Once the minimum cut is known, each variable receives a value depending upon the position of its corresponding nodes $p$ and $p'$: if $p$ belongs to the connected component containing the source and $p'$ belongs to the connected component containing the sink then the variable will have value of 0. Vice versa, if $p$ belongs to the connected component containing the sink and $p'$ to the one containing the source, then the variable will have value of 1. If both nodes $p$ and $p'$ belong to the same connected component, then the value of the variable will be undefined.

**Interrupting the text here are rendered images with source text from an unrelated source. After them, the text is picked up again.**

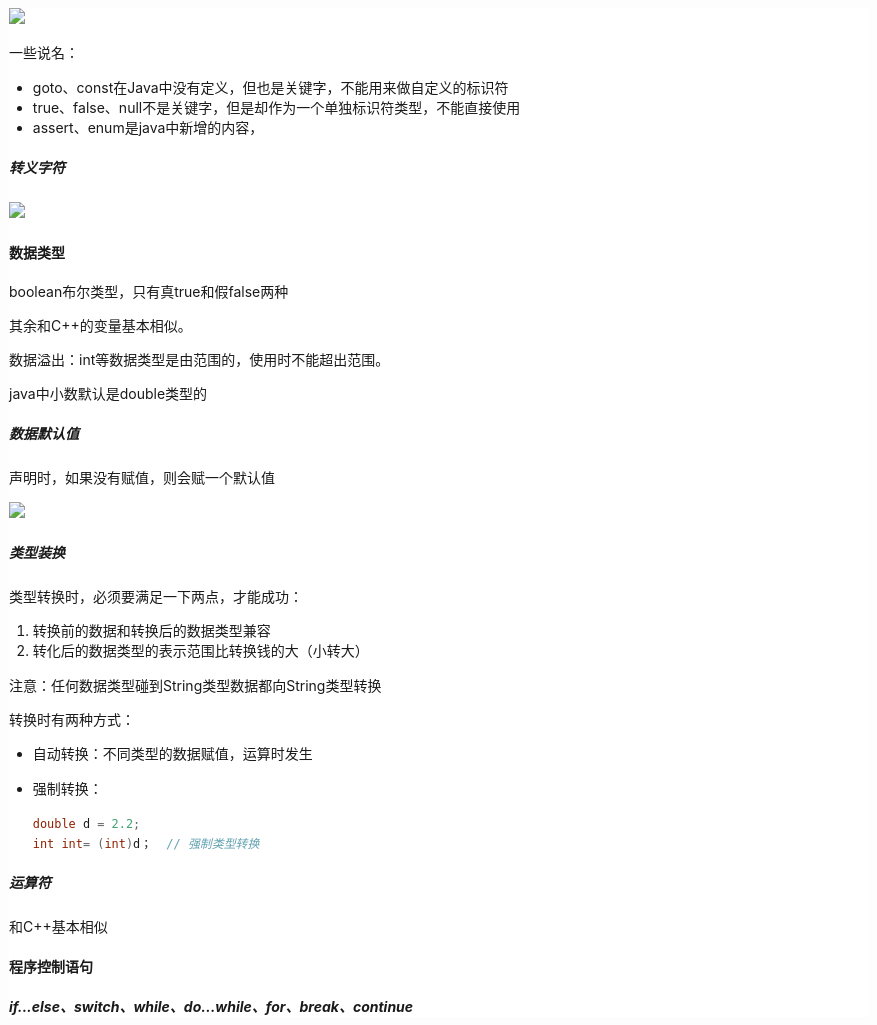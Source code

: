 ![](java_img/key_words.png)

一些说名：

- goto、const在Java中没有定义，但也是关键字，不能用来做自定义的标识符
- true、false、null不是关键字，但是却作为一个单独标识符类型，不能直接使用
- assert、enum是java中新增的内容，

##### 转义字符

![](java_img/exchange_char.png)





#### 数据类型

boolean布尔类型，只有真true和假false两种

其余和C++的变量基本相似。

数据溢出：int等数据类型是由范围的，使用时不能超出范围。

java中小数默认是double类型的

##### 数据默认值

声明时，如果没有赋值，则会赋一个默认值

![](java_img/default_value.png)

##### 类型装换

类型转换时，必须要满足一下两点，才能成功：

1. 转换前的数据和转换后的数据类型兼容
2. 转化后的数据类型的表示范围比转换钱的大（小转大）

注意：任何数据类型碰到String类型数据都向String类型转换

转换时有两种方式：

- 自动转换：不同类型的数据赋值，运算时发生

- 强制转换：

  ```java
  double d = 2.2;
  int int= (int)d；  // 强制类型转换
  ```

##### 运算符

和C++基本相似



#### 程序控制语句

##### if...else、switch、while、do...while、for、break、continue
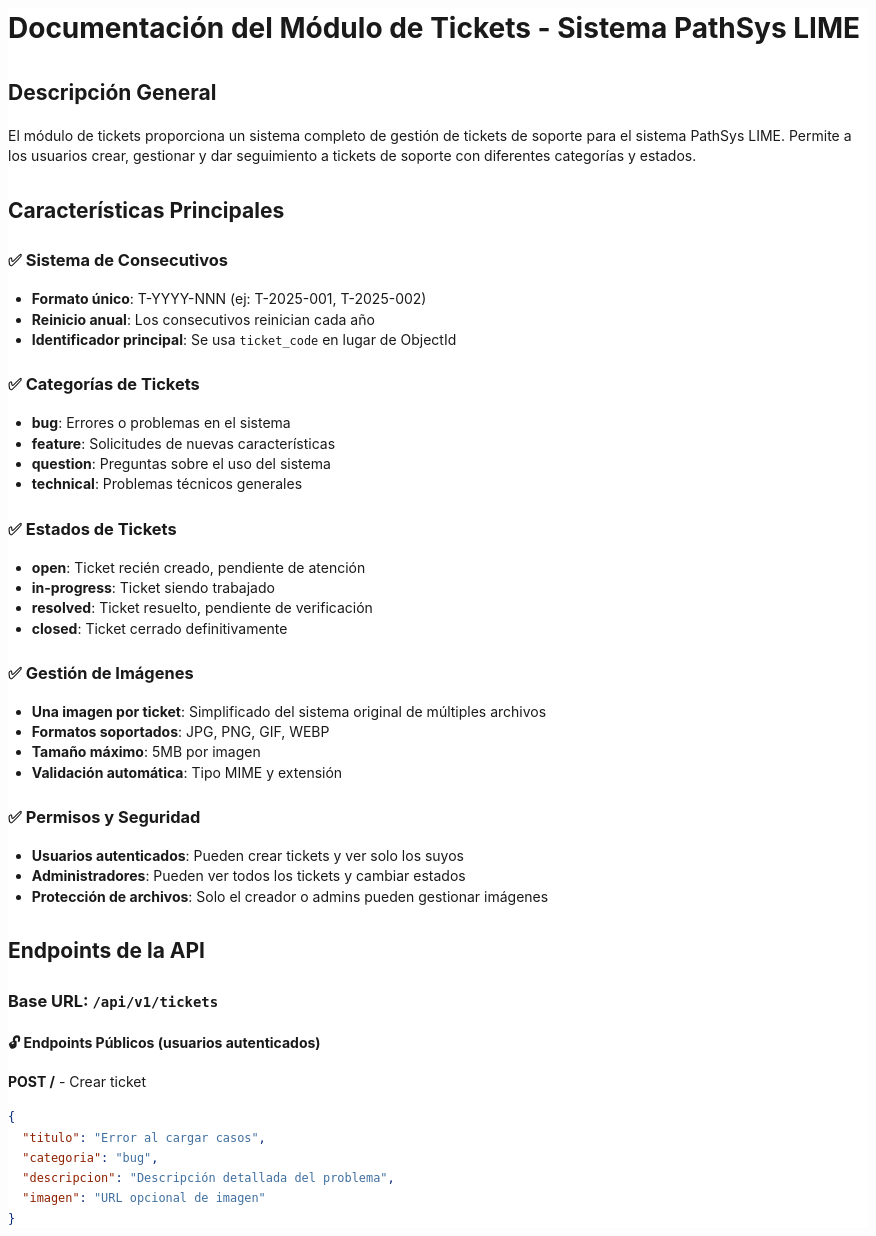 # Documentación del Módulo de Tickets - Sistema PathSys LIME

## Descripción General

El módulo de tickets proporciona un sistema completo de gestión de tickets de soporte para el sistema PathSys LIME. Permite a los usuarios crear, gestionar y dar seguimiento a tickets de soporte con diferentes categorías y estados.

## Características Principales

### ✅ Sistema de Consecutivos
- **Formato único**: T-YYYY-NNN (ej: T-2025-001, T-2025-002)
- **Reinicio anual**: Los consecutivos reinician cada año
- **Identificador principal**: Se usa `ticket_code` en lugar de ObjectId

### ✅ Categorías de Tickets
- **bug**: Errores o problemas en el sistema
- **feature**: Solicitudes de nuevas características
- **question**: Preguntas sobre el uso del sistema
- **technical**: Problemas técnicos generales

### ✅ Estados de Tickets
- **open**: Ticket recién creado, pendiente de atención
- **in-progress**: Ticket siendo trabajado
- **resolved**: Ticket resuelto, pendiente de verificación
- **closed**: Ticket cerrado definitivamente

### ✅ Gestión de Imágenes
- **Una imagen por ticket**: Simplificado del sistema original de múltiples archivos
- **Formatos soportados**: JPG, PNG, GIF, WEBP
- **Tamaño máximo**: 5MB por imagen
- **Validación automática**: Tipo MIME y extensión

### ✅ Permisos y Seguridad
- **Usuarios autenticados**: Pueden crear tickets y ver solo los suyos
- **Administradores**: Pueden ver todos los tickets y cambiar estados
- **Protección de archivos**: Solo el creador o admins pueden gestionar imágenes

## Endpoints de la API

### Base URL: `/api/v1/tickets`

#### 🔓 Endpoints Públicos (usuarios autenticados)

**POST /** - Crear ticket
```json
{
  "titulo": "Error al cargar casos",
  "categoria": "bug",
  "descripcion": "Descripción detallada del problema",
  "imagen": "URL opcional de imagen"
}
```
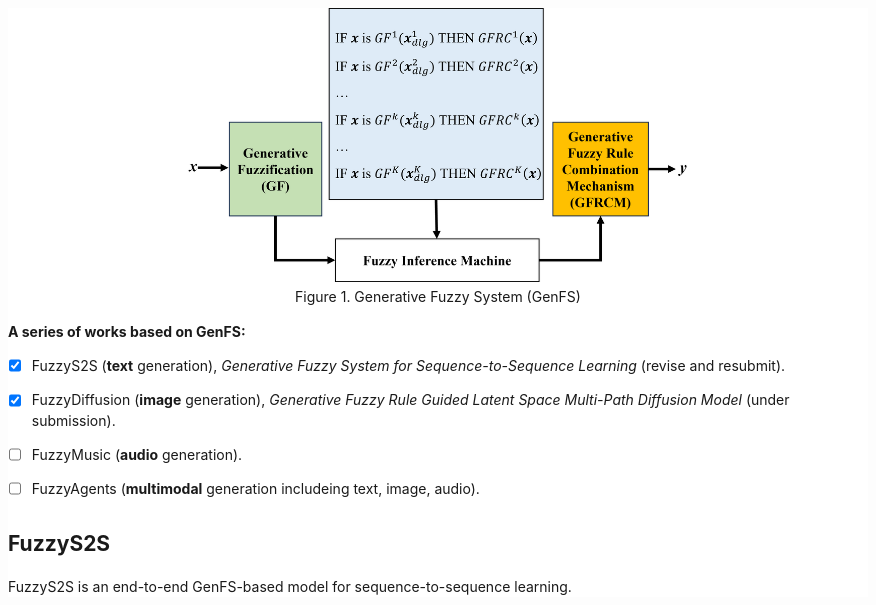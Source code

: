 <p align="center">
<img src="./doc/png/genfs.png" width=60% /> <br>
Figure 1. Generative Fuzzy System (GenFS)
</p>

**A series of works based on GenFS:**
- [x] FuzzyS2S (**text** generation), *Generative Fuzzy System for Sequence-to-Sequence Learning* (revise and resubmit).
- [x] FuzzyDiffusion (**image** generation), *Generative Fuzzy Rule Guided Latent Space Multi-Path Diffusion Model* (under submission).
- [ ] FuzzyMusic (**audio** generation).
- [ ] FuzzyAgents (**multimodal** generation includeing text, image, audio).



## FuzzyS2S
FuzzyS2S is an end-to-end GenFS-based model for sequence-to-sequence learning.
<p align="center">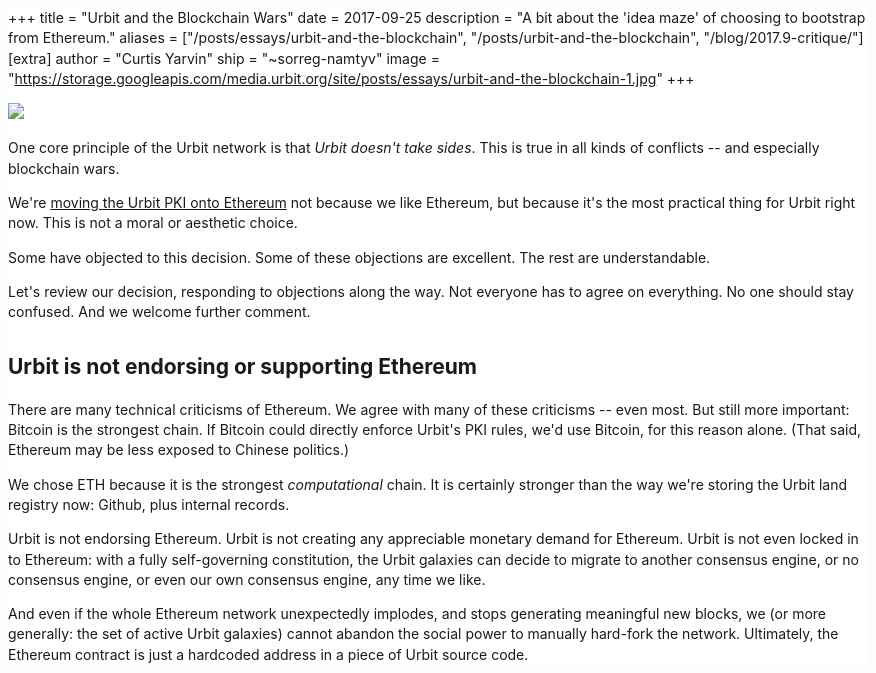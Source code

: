 +++
title = "Urbit and the Blockchain Wars"
date = 2017-09-25
description = "A bit about the 'idea maze' of choosing to bootstrap from Ethereum."
aliases = ["/posts/essays/urbit-and-the-blockchain", "/posts/urbit-and-the-blockchain", "/blog/2017.9-critique/"]
[extra]
author = "Curtis Yarvin"
ship = "~sorreg-namtyv"
image = "https://storage.googleapis.com/media.urbit.org/site/posts/essays/urbit-and-the-blockchain-1.jpg"
+++

![](https://storage.googleapis.com/media.urbit.org/site/posts/essays/urbit-and-the-blockchain-1.jpg)

One core principle of the Urbit network is that *Urbit doesn't take sides*.
This is true in all kinds of conflicts -- and especially blockchain wars.

We're [moving the Urbit PKI onto Ethereum](https://urbit.org/blog/2017.9.20-bootstrapping-urbit-from-ethereum/)
not because we like Ethereum, but because it's the most practical thing for
Urbit right now.  This is not a moral or aesthetic choice.

Some have objected to this decision.  Some of these objections are excellent.
The rest are understandable.

Let's review our decision, responding to objections along the way.  Not everyone
has to agree on everything.  No one should stay confused.  And we welcome
further comment.

## Urbit is not endorsing or supporting Ethereum

There are many technical criticisms of Ethereum.  We agree with many of these
criticisms -- even most.  But still more important: Bitcoin is the strongest
chain.  If Bitcoin could directly enforce Urbit's PKI rules, we'd use Bitcoin,
for this reason alone.  (That said, Ethereum may be less exposed to Chinese
politics.)

We chose ETH because it is the strongest *computational* chain.  It is certainly
stronger than the way we're storing the Urbit land registry now: Github, plus
internal records.

Urbit is not endorsing Ethereum.  Urbit is not creating any appreciable monetary
demand for Ethereum.  Urbit is not even locked in to Ethereum: with a fully
self-governing constitution, the Urbit galaxies can decide to migrate to another
consensus engine, or no consensus engine, or even our own consensus engine, any
time we like.

And even if the whole Ethereum network unexpectedly implodes, and stops
generating meaningful new blocks, we (or more generally: the set of active
Urbit galaxies) cannot abandon the social power to manually hard-fork the
network.  Ultimately, the Ethereum contract is just a hardcoded address in a
piece of Urbit source code.
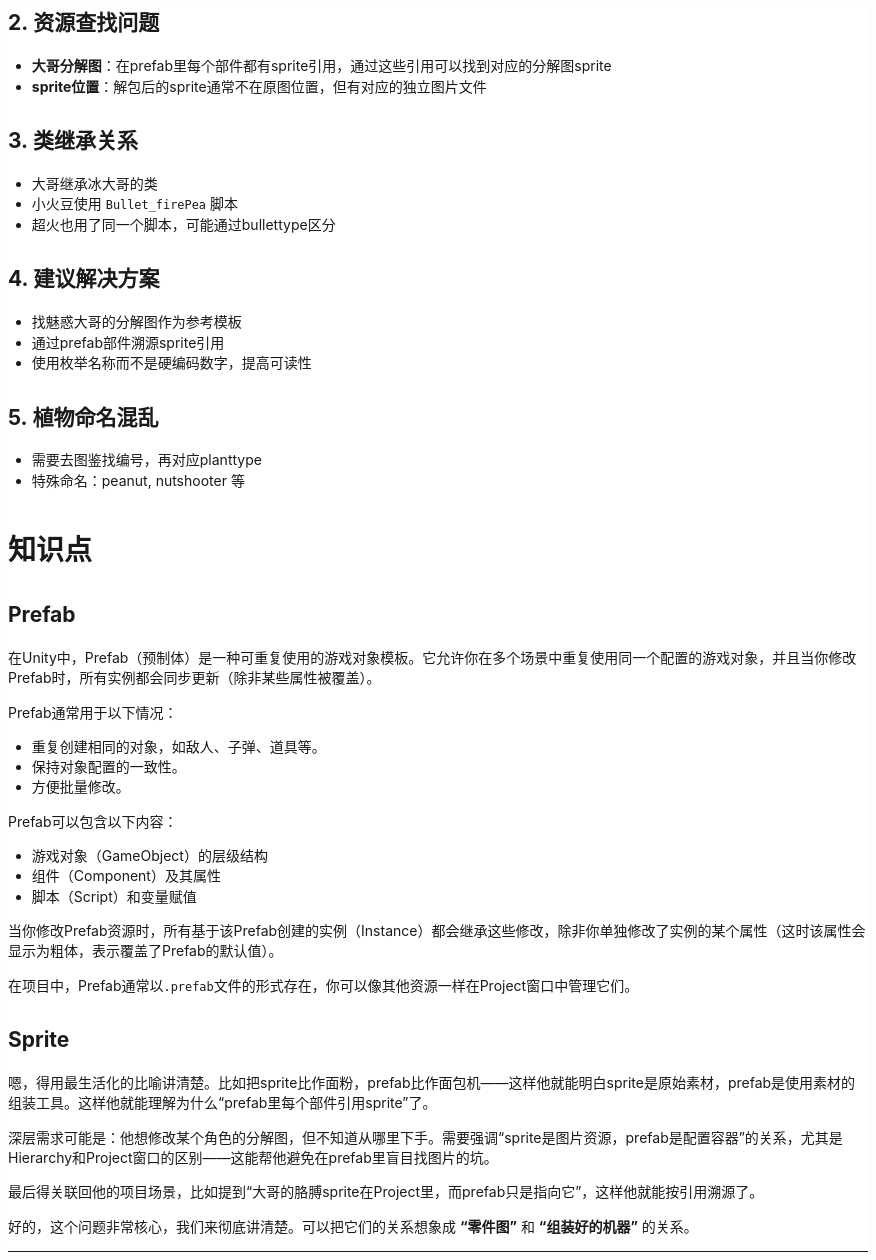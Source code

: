 ## 2. **资源查找问题**
- **大哥分解图**：在prefab里每个部件都有sprite引用，通过这些引用可以找到对应的分解图sprite
- **sprite位置**：解包后的sprite通常不在原图位置，但有对应的独立图片文件

## 3. **类继承关系**
- 大哥继承冰大哥的类
- 小火豆使用 `Bullet_firePea` 脚本
- 超火也用了同一个脚本，可能通过bullettype区分

## 4. **建议解决方案**
- 找魅惑大哥的分解图作为参考模板
- 通过prefab部件溯源sprite引用
- 使用枚举名称而不是硬编码数字，提高可读性

## 5. **植物命名混乱**
- 需要去图鉴找编号，再对应planttype
- 特殊命名：peanut, nutshooter 等

# 知识点

## Prefab
在Unity中，Prefab（预制体）是一种可重复使用的游戏对象模板。它允许你在多个场景中重复使用同一个配置的游戏对象，并且当你修改Prefab时，所有实例都会同步更新（除非某些属性被覆盖）。

Prefab通常用于以下情况：
- 重复创建相同的对象，如敌人、子弹、道具等。
- 保持对象配置的一致性。
- 方便批量修改。

Prefab可以包含以下内容：
- 游戏对象（GameObject）的层级结构
- 组件（Component）及其属性
- 脚本（Script）和变量赋值

当你修改Prefab资源时，所有基于该Prefab创建的实例（Instance）都会继承这些修改，除非你单独修改了实例的某个属性（这时该属性会显示为粗体，表示覆盖了Prefab的默认值）。

在项目中，Prefab通常以`.prefab`文件的形式存在，你可以像其他资源一样在Project窗口中管理它们。

## Sprite
嗯，得用最生活化的比喻讲清楚。比如把sprite比作面粉，prefab比作面包机——这样他就能明白sprite是原始素材，prefab是使用素材的组装工具。这样他就能理解为什么“prefab里每个部件引用sprite”了。

深层需求可能是：他想修改某个角色的分解图，但不知道从哪里下手。需要强调“sprite是图片资源，prefab是配置容器”的关系，尤其是Hierarchy和Project窗口的区别——这能帮他避免在prefab里盲目找图片的坑。

最后得关联回他的项目场景，比如提到“大哥的胳膊sprite在Project里，而prefab只是指向它”，这样他就能按引用溯源了。

好的，这个问题非常核心，我们来彻底讲清楚。可以把它们的关系想象成 **“零件图”** 和 **“组装好的机器”** 的关系。

---

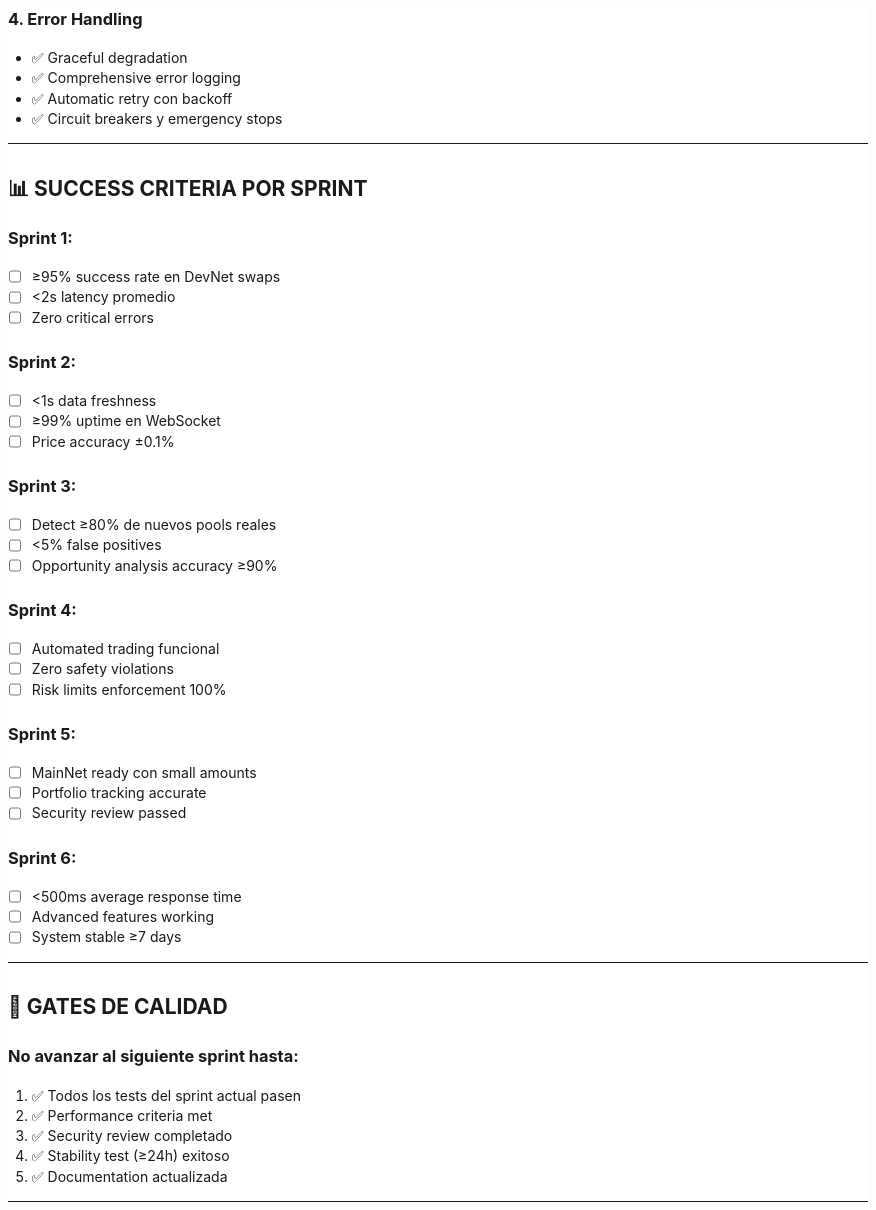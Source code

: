 ### **4. Error Handling**
- ✅ Graceful degradation
- ✅ Comprehensive error logging
- ✅ Automatic retry con backoff
- ✅ Circuit breakers y emergency stops

---

## **📊 SUCCESS CRITERIA POR SPRINT**

### **Sprint 1**: 
- [ ] ≥95% success rate en DevNet swaps
- [ ] <2s latency promedio
- [ ] Zero critical errors

### **Sprint 2**: 
- [ ] <1s data freshness
- [ ] ≥99% uptime en WebSocket
- [ ] Price accuracy ±0.1%

### **Sprint 3**: 
- [ ] Detect ≥80% de nuevos pools reales
- [ ] <5% false positives
- [ ] Opportunity analysis accuracy ≥90%

### **Sprint 4**: 
- [ ] Automated trading funcional
- [ ] Zero safety violations
- [ ] Risk limits enforcement 100%

### **Sprint 5**: 
- [ ] MainNet ready con small amounts
- [ ] Portfolio tracking accurate
- [ ] Security review passed

### **Sprint 6**: 
- [ ] <500ms average response time
- [ ] Advanced features working
- [ ] System stable ≥7 days

---

## **🚨 GATES DE CALIDAD**

### **No avanzar al siguiente sprint hasta:**
1. ✅ Todos los tests del sprint actual pasen
2. ✅ Performance criteria met
3. ✅ Security review completado
4. ✅ Stability test (≥24h) exitoso
5. ✅ Documentation actualizada

---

The way undefined variables can be handled is dependent upon the context of the problem. In the general case, given a partition of the graph in two sub-graphs and two solutions, each one optimal for one of the sub-graphs, then it is possible to combine the two solutions into one solution optimal for the whole graph in polynomial time. However, computing an optimal solution for the subset of undefined variables is still a NP-hard problem. In the context of iterative algorithms such as $\alpha$-expansion, a reasonable approach is to leave the value of undefined variables unchanged, since the persistence property guarantees that the target function will have non-increasing value. Different exact and approximate strategies to minimise the number of undefined variables exist.

== Higher order terms ==

It is always possible to reduce a higher-order function to a quadratic function which is equivalent with respect to the optimisation, problem known as "higher-order clique reduction" (HOCR), and the result of such reduction can be optimized with QPBO. Generic methods for reduction of arbitrary functions rely on specific substitution rules and in the general case they require the introduction of auxiliary variables. In practice most terms can be reduced without introducing additional variables, resulting in a simpler optimization problem, and the remaining terms can be reduced exactly, with addition of auxiliary variables, or approximately, without addition of any new variable.